----- Data records

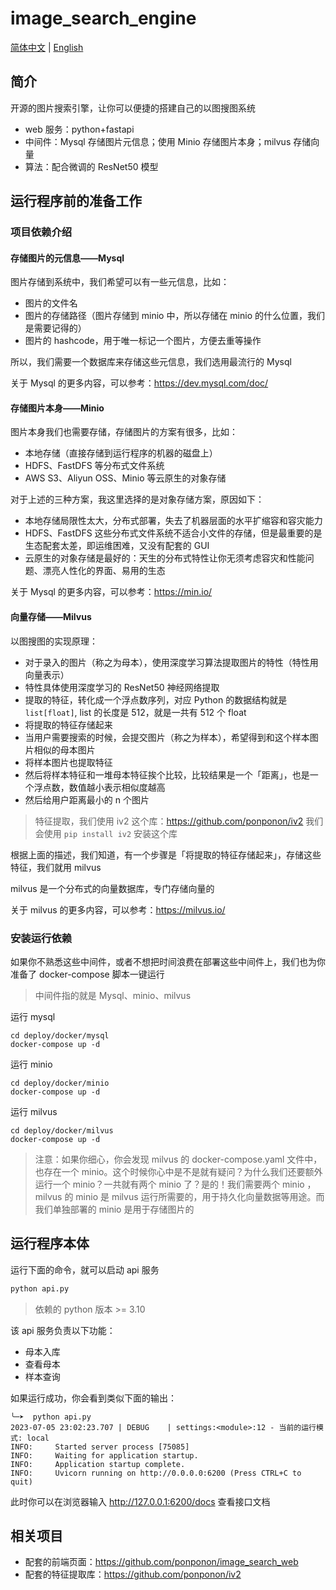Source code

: # image_search_engine

[简体中文](./README.zh-CN.md) | [English](./README.md)

## 简介

开源的图片搜索引擎，让你可以便捷的搭建自己的以图搜图系统

- web 服务：python+fastapi
- 中间件：Mysql 存储图片元信息；使用 Minio 存储图片本身；milvus 存储向量
- 算法：配合微调的 ResNet50 模型

## 运行程序前的准备工作

### 项目依赖介绍

#### 存储图片的元信息——Mysql

图片存储到系统中，我们希望可以有一些元信息，比如：

- 图片的文件名
- 图片的存储路径（图片存储到 minio 中，所以存储在 minio 的什么位置，我们是需要记得的）
- 图片的 hashcode，用于唯一标记一个图片，方便去重等操作

所以，我们需要一个数据库来存储这些元信息，我们选用最流行的 Mysql

关于 Mysql 的更多内容，可以参考：https://dev.mysql.com/doc/

#### 存储图片本身——Minio

图片本身我们也需要存储，存储图片的方案有很多，比如：

- 本地存储（直接存储到运行程序的机器的磁盘上）
- HDFS、FastDFS 等分布式文件系统
- AWS S3、Aliyun OSS、Minio 等云原生的对象存储

对于上述的三种方案，我这里选择的是对象存储方案，原因如下：

- 本地存储局限性太大，分布式部署，失去了机器层面的水平扩缩容和容灾能力
- HDFS、FastDFS 这些分布式文件系统不适合小文件的存储，但是最重要的是生态配套太差，即运维困难，又没有配套的 GUI
- 云原生的对象存储是最好的：天生的分布式特性让你无须考虑容灾和性能问题、漂亮人性化的界面、易用的生态

关于 Mysql 的更多内容，可以参考：https://min.io/

#### 向量存储——Milvus

以图搜图的实现原理：

- 对于录入的图片（称之为母本），使用深度学习算法提取图片的特性（特性用向量表示）
- 特性具体使用深度学习的 ResNet50 神经网络提取
- 提取的特征，转化成一个浮点数序列，对应 Python 的数据结构就是 `list[float]`, list 的长度是 512，就是一共有 512 个 float
- 将提取的特征存储起来
- 当用户需要搜索的时候，会提交图片（称之为样本），希望得到和这个样本图片相似的母本图片
- 将样本图片也提取特征
- 然后将样本特征和一堆母本特征挨个比较，比较结果是一个「距离」，也是一个浮点数，数值越小表示相似度越高
- 然后给用户距离最小的 n 个图片

> 特征提取，我们使用 iv2 这个库：https://github.com/ponponon/iv2
> 我们会使用 `pip install iv2` 安装这个库

根据上面的描述，我们知道，有一个步骤是「将提取的特征存储起来」，存储这些特征，我们就用 milvus

milvus 是一个分布式的向量数据库，专门存储向量的

关于 milvus 的更多内容，可以参考：https://milvus.io/

### 安装运行依赖

如果你不熟悉这些中间件，或者不想把时间浪费在部署这些中间件上，我们也为你准备了 docker-compose 脚本一键运行

> 中间件指的就是 Mysql、minio、milvus

运行 mysql

```shell
cd deploy/docker/mysql
docker-compose up -d
```

运行 minio

```shell
cd deploy/docker/minio
docker-compose up -d
```

运行 milvus

```shell
cd deploy/docker/milvus
docker-compose up -d
```

> 注意：如果你细心，你会发现 milvus 的 docker-compose.yaml 文件中，也存在一个 minio。这个时候你心中是不是就有疑问？为什么我们还要额外运行一个 minio？一共就有两个 minio 了？是的！我们需要两个 minio ，milvus 的 minio 是 milvus 运行所需要的，用于持久化向量数据等用途。而我们单独部署的 minio 是用于存储图片的

## 运行程序本体

运行下面的命令，就可以启动 api 服务

```python
python api.py
```

> 依赖的 python 版本 >= 3.10

该 api 服务负责以下功能：

- 母本入库
- 查看母本
- 样本查询

如果运行成功，你会看到类似下面的输出：

```shell
╰─➤  python api.py
2023-07-05 23:02:23.707 | DEBUG    | settings:<module>:12 - 当前的运行模式: local
INFO:     Started server process [75085]
INFO:     Waiting for application startup.
INFO:     Application startup complete.
INFO:     Uvicorn running on http://0.0.0.0:6200 (Press CTRL+C to quit)
```

此时你可以在浏览器输入 http://127.0.0.1:6200/docs 查看接口文档

## 相关项目

- 配套的前端页面：https://github.com/ponponon/image_search_web
- 配套的特征提取库：https://github.com/ponponon/iv2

----------

**Work to complete:** Where a line above holds the string "可以参考", copy that line.

**Solution below:**
关于 Mysql 的更多内容，可以参考：https://dev.mysql.com/doc/
关于 Mysql 的更多内容，可以参考：https://min.io/
关于 milvus 的更多内容，可以参考：https://milvus.io/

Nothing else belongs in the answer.